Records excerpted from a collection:
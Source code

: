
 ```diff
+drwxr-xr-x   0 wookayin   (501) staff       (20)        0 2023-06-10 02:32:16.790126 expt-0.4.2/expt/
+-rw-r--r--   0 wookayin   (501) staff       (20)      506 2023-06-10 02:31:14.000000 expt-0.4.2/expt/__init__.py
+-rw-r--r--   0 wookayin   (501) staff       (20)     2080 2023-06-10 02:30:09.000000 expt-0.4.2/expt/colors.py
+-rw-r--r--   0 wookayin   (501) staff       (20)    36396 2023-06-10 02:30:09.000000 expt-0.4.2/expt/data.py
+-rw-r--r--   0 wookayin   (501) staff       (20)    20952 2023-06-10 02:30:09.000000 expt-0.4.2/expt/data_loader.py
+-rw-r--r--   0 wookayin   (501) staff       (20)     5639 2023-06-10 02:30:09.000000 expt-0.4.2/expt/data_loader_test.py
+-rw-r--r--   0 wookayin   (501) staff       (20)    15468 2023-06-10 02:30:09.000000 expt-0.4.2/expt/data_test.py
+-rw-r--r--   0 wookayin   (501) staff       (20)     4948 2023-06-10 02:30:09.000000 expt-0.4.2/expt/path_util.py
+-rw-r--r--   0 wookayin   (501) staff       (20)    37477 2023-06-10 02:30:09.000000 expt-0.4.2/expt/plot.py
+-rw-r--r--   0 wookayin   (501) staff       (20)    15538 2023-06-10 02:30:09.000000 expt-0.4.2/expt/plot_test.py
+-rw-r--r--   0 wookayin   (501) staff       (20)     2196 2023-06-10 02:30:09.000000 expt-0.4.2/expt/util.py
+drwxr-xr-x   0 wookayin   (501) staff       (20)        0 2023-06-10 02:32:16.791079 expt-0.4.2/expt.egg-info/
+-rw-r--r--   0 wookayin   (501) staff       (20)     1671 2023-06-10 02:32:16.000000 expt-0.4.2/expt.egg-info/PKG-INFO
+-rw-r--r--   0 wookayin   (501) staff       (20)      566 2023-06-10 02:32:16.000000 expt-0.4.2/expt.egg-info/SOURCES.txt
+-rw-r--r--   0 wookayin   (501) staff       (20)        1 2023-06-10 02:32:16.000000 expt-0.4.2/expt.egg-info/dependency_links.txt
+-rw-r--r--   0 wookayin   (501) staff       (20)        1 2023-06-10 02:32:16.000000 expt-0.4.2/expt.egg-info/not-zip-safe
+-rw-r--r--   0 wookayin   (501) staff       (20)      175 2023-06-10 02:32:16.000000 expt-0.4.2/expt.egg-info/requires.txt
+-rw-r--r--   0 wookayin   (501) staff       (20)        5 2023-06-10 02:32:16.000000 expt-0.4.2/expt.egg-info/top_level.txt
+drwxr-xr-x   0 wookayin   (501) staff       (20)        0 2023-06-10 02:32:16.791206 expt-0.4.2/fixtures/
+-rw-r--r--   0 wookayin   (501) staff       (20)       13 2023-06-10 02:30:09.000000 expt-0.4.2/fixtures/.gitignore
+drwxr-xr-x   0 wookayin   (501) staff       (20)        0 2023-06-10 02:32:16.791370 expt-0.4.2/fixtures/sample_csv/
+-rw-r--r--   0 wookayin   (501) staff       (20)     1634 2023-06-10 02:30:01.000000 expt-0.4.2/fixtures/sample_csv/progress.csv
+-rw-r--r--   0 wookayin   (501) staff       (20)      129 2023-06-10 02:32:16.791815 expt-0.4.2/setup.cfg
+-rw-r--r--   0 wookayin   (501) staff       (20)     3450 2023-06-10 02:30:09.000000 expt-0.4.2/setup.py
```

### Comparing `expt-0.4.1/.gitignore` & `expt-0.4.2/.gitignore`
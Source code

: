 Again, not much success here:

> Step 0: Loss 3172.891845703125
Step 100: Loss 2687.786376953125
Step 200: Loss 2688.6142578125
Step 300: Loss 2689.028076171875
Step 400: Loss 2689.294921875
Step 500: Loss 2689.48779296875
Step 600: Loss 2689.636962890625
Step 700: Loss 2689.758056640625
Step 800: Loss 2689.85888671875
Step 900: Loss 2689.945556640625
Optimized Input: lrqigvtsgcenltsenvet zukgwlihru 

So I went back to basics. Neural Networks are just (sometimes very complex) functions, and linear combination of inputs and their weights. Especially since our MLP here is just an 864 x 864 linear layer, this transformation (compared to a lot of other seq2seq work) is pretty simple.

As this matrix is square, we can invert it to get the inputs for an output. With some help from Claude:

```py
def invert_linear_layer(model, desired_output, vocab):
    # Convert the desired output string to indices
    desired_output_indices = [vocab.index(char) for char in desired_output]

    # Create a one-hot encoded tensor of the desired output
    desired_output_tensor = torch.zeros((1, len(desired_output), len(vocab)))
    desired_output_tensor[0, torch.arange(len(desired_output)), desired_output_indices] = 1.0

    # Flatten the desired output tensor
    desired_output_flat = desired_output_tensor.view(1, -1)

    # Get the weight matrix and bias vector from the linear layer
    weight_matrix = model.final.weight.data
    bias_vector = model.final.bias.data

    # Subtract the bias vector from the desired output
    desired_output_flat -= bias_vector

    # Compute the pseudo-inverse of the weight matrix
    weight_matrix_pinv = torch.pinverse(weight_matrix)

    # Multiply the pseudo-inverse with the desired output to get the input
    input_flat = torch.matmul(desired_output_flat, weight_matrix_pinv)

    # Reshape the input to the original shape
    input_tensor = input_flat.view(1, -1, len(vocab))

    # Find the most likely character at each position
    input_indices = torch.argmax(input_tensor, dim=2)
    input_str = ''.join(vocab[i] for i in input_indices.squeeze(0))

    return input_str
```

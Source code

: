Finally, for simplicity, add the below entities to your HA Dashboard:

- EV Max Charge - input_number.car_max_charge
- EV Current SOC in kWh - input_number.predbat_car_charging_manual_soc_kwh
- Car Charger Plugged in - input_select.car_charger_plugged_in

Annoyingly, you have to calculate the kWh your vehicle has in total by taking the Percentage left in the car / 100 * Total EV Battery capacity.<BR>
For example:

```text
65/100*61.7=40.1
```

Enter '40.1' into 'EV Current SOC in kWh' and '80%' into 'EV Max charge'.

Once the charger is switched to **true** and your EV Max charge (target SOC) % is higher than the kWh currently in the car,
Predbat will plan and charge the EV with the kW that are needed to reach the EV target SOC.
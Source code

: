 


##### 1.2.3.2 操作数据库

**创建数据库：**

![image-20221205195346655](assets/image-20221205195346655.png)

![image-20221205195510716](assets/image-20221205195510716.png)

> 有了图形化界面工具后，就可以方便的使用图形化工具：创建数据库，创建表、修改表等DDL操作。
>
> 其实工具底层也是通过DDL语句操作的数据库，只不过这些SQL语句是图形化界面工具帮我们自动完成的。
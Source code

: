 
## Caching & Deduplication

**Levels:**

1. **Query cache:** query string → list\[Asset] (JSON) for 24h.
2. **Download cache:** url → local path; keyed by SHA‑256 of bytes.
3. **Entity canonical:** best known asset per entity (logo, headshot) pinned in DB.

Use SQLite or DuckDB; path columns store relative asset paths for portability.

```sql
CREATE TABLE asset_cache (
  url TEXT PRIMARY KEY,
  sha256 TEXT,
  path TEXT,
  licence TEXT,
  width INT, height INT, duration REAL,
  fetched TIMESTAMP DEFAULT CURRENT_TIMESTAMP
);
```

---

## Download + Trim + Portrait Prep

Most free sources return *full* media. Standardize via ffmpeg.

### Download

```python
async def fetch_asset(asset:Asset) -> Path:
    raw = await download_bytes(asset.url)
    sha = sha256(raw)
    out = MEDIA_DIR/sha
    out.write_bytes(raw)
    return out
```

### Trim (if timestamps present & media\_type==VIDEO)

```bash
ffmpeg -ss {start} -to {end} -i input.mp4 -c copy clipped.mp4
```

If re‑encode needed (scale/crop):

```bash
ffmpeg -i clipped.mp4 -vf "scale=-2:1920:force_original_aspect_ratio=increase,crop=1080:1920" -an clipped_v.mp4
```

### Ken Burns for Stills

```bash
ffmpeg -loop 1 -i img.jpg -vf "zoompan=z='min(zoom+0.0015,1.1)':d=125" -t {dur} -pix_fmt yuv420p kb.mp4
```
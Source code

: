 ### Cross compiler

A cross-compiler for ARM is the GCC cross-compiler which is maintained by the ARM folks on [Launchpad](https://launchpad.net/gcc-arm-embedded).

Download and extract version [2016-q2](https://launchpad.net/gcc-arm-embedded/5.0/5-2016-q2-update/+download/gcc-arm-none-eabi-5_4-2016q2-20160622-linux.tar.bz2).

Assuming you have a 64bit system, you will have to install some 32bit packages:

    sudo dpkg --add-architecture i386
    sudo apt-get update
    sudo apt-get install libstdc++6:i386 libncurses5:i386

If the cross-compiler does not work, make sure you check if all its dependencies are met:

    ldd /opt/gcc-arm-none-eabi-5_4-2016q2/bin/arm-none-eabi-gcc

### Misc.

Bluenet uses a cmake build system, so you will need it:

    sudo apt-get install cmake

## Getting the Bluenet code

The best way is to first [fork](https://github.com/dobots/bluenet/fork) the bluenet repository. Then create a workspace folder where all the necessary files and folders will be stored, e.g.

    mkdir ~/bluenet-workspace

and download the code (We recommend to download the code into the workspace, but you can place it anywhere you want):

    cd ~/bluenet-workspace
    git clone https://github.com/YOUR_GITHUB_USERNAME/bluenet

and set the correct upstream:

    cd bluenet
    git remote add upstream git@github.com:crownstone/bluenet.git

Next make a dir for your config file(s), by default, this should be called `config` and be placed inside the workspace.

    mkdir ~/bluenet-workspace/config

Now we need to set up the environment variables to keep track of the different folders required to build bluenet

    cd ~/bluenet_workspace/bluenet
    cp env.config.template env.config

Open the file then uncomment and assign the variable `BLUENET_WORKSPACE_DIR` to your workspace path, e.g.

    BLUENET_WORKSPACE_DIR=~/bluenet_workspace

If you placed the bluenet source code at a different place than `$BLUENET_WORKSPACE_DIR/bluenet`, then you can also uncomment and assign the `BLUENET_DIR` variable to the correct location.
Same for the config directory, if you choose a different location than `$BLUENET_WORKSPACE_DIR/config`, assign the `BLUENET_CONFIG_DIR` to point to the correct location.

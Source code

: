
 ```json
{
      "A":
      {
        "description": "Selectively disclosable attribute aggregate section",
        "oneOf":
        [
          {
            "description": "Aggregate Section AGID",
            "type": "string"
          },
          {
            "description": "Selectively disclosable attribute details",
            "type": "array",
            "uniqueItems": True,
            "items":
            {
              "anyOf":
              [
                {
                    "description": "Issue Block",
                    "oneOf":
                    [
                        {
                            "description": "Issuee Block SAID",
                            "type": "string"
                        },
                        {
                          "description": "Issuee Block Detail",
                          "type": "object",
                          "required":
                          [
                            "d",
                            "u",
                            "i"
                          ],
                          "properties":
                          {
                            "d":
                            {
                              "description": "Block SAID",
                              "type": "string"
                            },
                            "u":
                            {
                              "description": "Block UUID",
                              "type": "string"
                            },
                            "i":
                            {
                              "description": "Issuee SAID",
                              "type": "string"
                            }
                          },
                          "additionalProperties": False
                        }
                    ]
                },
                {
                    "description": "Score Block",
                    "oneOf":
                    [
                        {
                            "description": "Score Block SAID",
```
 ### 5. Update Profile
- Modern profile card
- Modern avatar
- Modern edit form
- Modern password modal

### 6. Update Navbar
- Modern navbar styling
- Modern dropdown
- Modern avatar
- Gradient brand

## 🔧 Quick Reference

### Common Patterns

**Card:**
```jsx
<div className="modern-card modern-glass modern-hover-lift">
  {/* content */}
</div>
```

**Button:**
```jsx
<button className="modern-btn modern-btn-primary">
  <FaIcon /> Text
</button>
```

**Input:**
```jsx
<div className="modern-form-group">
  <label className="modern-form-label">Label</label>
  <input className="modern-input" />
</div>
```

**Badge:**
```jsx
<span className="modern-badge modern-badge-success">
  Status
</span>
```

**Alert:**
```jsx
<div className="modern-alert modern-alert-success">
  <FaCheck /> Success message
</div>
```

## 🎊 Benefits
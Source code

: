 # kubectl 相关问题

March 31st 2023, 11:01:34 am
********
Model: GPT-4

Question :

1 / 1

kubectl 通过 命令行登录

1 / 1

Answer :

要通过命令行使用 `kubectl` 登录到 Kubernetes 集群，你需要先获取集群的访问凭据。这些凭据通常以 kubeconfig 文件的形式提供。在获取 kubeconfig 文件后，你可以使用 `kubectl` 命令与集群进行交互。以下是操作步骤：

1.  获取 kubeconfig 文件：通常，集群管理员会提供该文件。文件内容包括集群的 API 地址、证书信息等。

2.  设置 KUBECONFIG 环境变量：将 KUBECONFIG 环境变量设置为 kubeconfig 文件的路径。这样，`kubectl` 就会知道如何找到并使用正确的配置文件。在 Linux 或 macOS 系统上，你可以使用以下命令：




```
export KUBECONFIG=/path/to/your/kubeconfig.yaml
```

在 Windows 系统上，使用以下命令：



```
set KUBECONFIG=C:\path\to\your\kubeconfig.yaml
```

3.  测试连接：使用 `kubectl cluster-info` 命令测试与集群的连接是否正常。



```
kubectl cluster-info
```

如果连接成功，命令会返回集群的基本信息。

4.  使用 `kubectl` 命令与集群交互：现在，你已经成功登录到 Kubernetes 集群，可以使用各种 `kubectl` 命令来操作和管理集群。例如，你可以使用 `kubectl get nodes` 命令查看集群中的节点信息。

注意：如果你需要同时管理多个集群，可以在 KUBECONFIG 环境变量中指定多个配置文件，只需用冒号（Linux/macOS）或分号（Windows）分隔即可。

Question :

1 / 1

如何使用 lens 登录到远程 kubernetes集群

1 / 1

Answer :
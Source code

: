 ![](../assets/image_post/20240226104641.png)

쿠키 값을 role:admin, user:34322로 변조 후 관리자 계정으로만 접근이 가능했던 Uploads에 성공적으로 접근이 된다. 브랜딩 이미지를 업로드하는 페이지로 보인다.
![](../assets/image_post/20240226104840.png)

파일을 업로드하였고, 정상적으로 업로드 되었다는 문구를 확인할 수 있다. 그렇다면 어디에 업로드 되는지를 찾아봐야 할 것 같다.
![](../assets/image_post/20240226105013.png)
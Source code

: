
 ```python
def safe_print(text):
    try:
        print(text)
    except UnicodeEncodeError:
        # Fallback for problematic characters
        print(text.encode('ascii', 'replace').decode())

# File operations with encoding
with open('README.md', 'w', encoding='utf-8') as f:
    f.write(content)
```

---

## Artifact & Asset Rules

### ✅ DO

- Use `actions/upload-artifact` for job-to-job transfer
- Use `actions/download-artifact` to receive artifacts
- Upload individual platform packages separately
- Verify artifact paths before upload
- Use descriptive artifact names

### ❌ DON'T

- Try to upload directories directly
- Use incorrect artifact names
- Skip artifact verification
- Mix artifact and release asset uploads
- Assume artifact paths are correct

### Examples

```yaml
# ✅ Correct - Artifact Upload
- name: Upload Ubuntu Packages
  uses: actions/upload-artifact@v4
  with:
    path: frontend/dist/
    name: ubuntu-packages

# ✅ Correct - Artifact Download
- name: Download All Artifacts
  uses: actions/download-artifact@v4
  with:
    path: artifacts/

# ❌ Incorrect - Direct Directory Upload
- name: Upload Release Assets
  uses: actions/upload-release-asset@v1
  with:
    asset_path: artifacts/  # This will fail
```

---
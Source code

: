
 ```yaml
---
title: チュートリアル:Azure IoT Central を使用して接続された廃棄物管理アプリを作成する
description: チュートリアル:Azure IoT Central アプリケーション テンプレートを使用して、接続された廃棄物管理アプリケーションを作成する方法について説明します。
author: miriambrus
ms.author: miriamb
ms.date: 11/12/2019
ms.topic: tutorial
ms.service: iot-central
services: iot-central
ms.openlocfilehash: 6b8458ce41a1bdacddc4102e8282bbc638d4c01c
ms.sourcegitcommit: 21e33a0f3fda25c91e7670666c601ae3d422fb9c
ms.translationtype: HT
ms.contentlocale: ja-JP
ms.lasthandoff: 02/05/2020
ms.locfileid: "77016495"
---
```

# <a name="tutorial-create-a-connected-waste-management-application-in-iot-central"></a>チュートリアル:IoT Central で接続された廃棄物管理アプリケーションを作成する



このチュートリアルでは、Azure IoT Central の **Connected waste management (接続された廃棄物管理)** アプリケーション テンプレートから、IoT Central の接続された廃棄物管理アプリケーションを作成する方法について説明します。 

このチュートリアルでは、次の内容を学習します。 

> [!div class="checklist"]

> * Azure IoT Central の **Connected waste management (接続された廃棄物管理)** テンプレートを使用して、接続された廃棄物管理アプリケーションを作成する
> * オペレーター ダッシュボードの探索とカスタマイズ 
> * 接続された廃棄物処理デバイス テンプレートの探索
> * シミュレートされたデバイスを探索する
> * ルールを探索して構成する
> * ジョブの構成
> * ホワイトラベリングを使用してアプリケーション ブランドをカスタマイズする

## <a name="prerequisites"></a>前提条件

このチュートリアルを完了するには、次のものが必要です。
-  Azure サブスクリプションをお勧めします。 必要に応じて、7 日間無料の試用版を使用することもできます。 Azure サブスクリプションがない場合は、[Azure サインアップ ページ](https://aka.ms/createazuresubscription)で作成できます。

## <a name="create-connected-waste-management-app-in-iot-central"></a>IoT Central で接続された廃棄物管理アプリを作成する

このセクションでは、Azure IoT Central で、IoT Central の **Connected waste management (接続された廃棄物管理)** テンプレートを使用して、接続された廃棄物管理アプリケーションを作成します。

### YOUR TASK
From the data above, report how many lines include the string "uses". The number alone will do.

### TASK SOLUTION
4